JAIC , Volume 39, Number 1, Article 11 (pp. to )
JAIC online
Journal of the American Institute for Conservation
JAIC , Volume 39, Number 1, Article 11 (pp. to )




In 1990, at the time of the invasion of Kuwait by Iraq, the Kuwait National Museum housed two collections: the national archaeological and ethnographic museum and the Dar al-Athar al-Islamiyyah, otherwise known as the Sabah Collection of Islamic Art. The two collections functioned quite separately, each with its own staff and in separate buildings.

In 1988, I had been invited to go to Kuwait to work as the conservator for Dar al-Athar al-Islamiyyah, the arrangement being that I would spend three to four months of the year there, set up a laboratory, and manage the conservation of the collection.

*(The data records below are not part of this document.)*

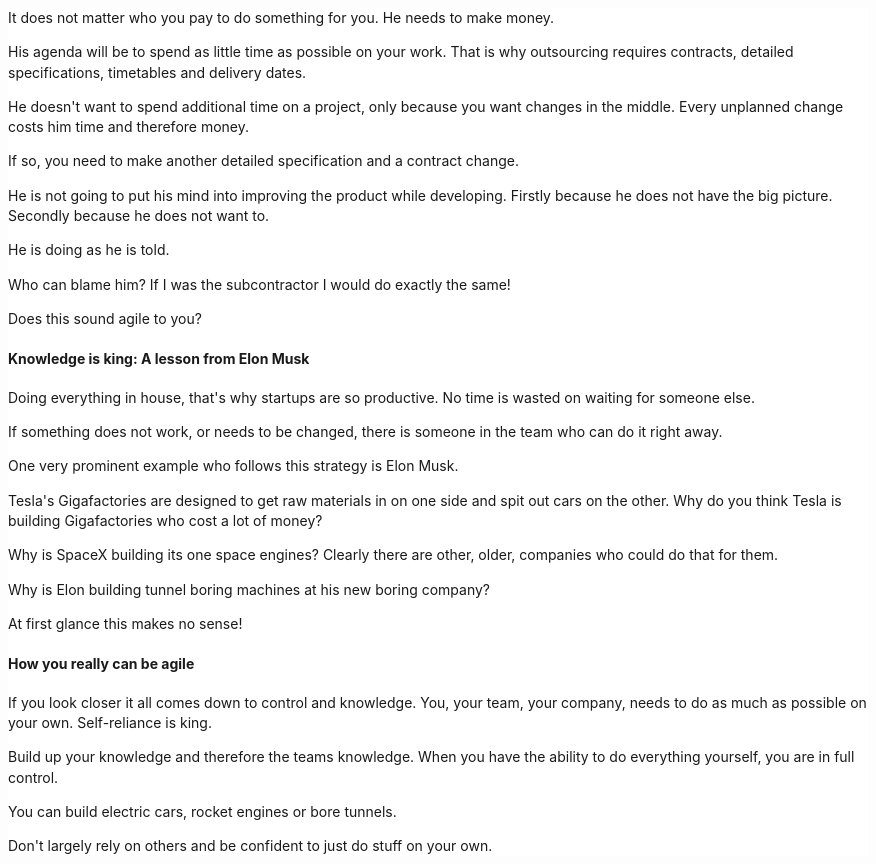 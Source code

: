 It does not matter who you pay to do something for you. He needs to make
money.

His agenda will be to spend as little time as possible on your work. That
is why outsourcing requires contracts, detailed specifications,
timetables and delivery dates.

He doesn't want to spend additional time on a project, only because you
want changes in the middle. Every unplanned change costs him time and
therefore money.

If so, you need to make another detailed specification and a contract
change.

He is not going to put his mind into improving the product while
developing. Firstly because he does not have the big picture. Secondly
because he does not want to.

He is doing as he is told.

Who can blame him? If I was the subcontractor I would do exactly the
same!

Does this sound agile to you?

#### Knowledge is king: A lesson from Elon Musk

Doing everything in house, that's why startups are so productive. No
time is wasted on waiting for someone else.

If something does not work, or needs to be changed, there is someone in
the team who can do it right away.

One very prominent example who follows this strategy is Elon Musk.

Tesla's Gigafactories are designed to get raw materials in on one side
and spit out cars on the other. Why do you think Tesla is building
Gigafactories who cost a lot of money?

Why is SpaceX building its one space engines? Clearly there are other,
older, companies who could do that for them.

Why is Elon building tunnel boring machines at his new boring company?

At first glance this makes no sense!

#### How you really can be agile

If you look closer it all comes down to control and knowledge. You, your
team, your company, needs to do as much as possible on your own.
Self-reliance is king.

Build up your knowledge and therefore the teams knowledge. When you have
the ability to do everything yourself, you are in full control.

You can build electric cars, rocket engines or bore tunnels.

Don't largely rely on others and be confident to just do stuff on your
own.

There had been no conservation input into the collection in Kuwait until then, and Dar al-Athar, housing some 3,000 objects, had been open since 1983.

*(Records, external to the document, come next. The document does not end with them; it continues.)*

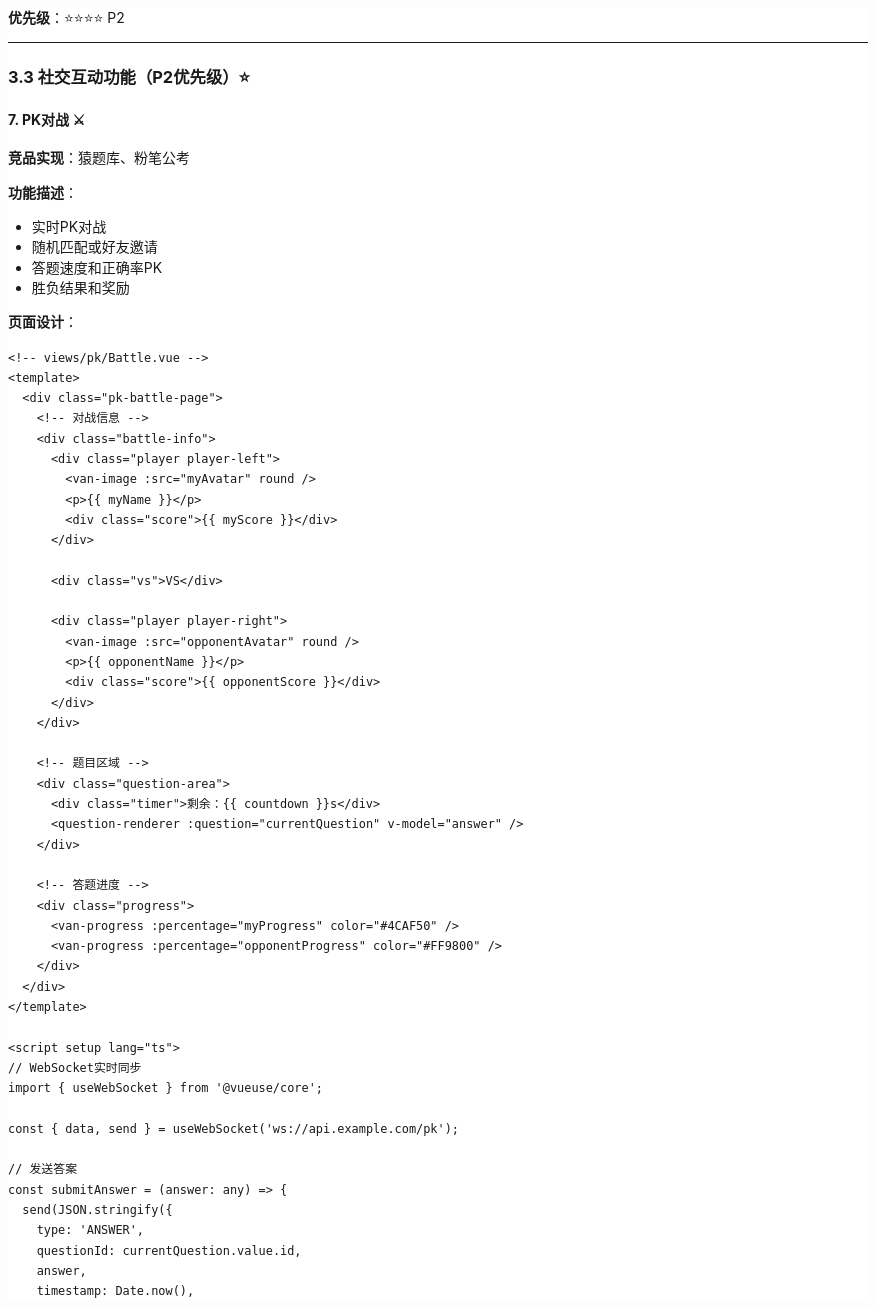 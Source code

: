 **优先级**：⭐⭐⭐⭐ P2

---

### 3.3 社交互动功能（P2优先级）⭐

#### 7. PK对战 ⚔️

**竞品实现**：猿题库、粉笔公考

**功能描述**：
- 实时PK对战
- 随机匹配或好友邀请
- 答题速度和正确率PK
- 胜负结果和奖励

**页面设计**：
```vue
<!-- views/pk/Battle.vue -->
<template>
  <div class="pk-battle-page">
    <!-- 对战信息 -->
    <div class="battle-info">
      <div class="player player-left">
        <van-image :src="myAvatar" round />
        <p>{{ myName }}</p>
        <div class="score">{{ myScore }}</div>
      </div>
      
      <div class="vs">VS</div>
      
      <div class="player player-right">
        <van-image :src="opponentAvatar" round />
        <p>{{ opponentName }}</p>
        <div class="score">{{ opponentScore }}</div>
      </div>
    </div>
    
    <!-- 题目区域 -->
    <div class="question-area">
      <div class="timer">剩余：{{ countdown }}s</div>
      <question-renderer :question="currentQuestion" v-model="answer" />
    </div>
    
    <!-- 答题进度 -->
    <div class="progress">
      <van-progress :percentage="myProgress" color="#4CAF50" />
      <van-progress :percentage="opponentProgress" color="#FF9800" />
    </div>
  </div>
</template>

<script setup lang="ts">
// WebSocket实时同步
import { useWebSocket } from '@vueuse/core';

const { data, send } = useWebSocket('ws://api.example.com/pk');

// 发送答案
const submitAnswer = (answer: any) => {
  send(JSON.stringify({
    type: 'ANSWER',
    questionId: currentQuestion.value.id,
    answer,
    timestamp: Date.now(),
```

Dar al-Athar al-Islamiyyah, amassed from all over the Islamic world and spanning the 8th–18th centuries, is owned by a couple who are both members of Kuwait's ruling family, Sheikh Nasser al-Ahmed al-Sabah and Sheikha Hussah al-Salem al-Sabah, and it had been put on long loan to the state so that it could be exhibited. Both felt that, with most of the great collections of Islamic art housed in museums in the West, it was time that one be on view in the Arab world. The collection at that time was rated among the top six Islamic art collections on public display anywhere in the world. Sheikha Hussah was, and still is, the director of the museum.

I was in Kuwait in July and August 1990 to oversee the packing of a traveling exhibition that was being sent to Russia and on around the world, and was made up of 114 of the most important objects from the collection.

Although it seems strange in retrospect, in July 1990 most people in Kuwait refused to see an invasion as a possibility. Saddam Hussein's regime had postured and threatened before, and the disagreements of that summer over oil rights and prices were certainly not expected to result in war. At the end of July 1990, therefore, with tens of thousands of Iraqi troops gathering on the border, there was no alarm. Many of the country's decision makers were out of the country for the duration of the hot summer months.

The invasion took place in the early hours of August 2 and, apart from fighting in the north of the city on the first day, was strangely quiet. It later became apparent that it was also carefully planned in many respects. On the first day, guards were posted on all institutions that the Iraqi government wanted to reserve for its own uses, to prevent looting. One of these was the National Museum. As the invasion occurred in the early hours, by the time we were awake on August 2 it was already too late to rescue anything from the museum. One of the Kuwaiti staff of Dar al-Athar al-Islamiyyah went to the museum a few days later, posing as an interested student, and was asked if she knew where any of the keys were, so at least it was clear that the Iraqis had not yet forced an entrance.

In September, six weeks after the invasion, there was news that trucks had been seen outside the museum, and it was speculated that the collections were being moved north to Iraq. This proved to be the case. In the intervening five months before the liberation of the country, nothing reliable was heard about the collection's whereabouts.

I had been due to fly out of Kuwait on what proved to be the day of the invasion, and finally got out a month later, when the Iraqi government permitted Western women and children to leave the country. The collection traveling to Russia had also left the country—just in time—and went on to several venues in the United States during 1990–91, with the unexpected role of being an ambassador for the cause of Kuwait.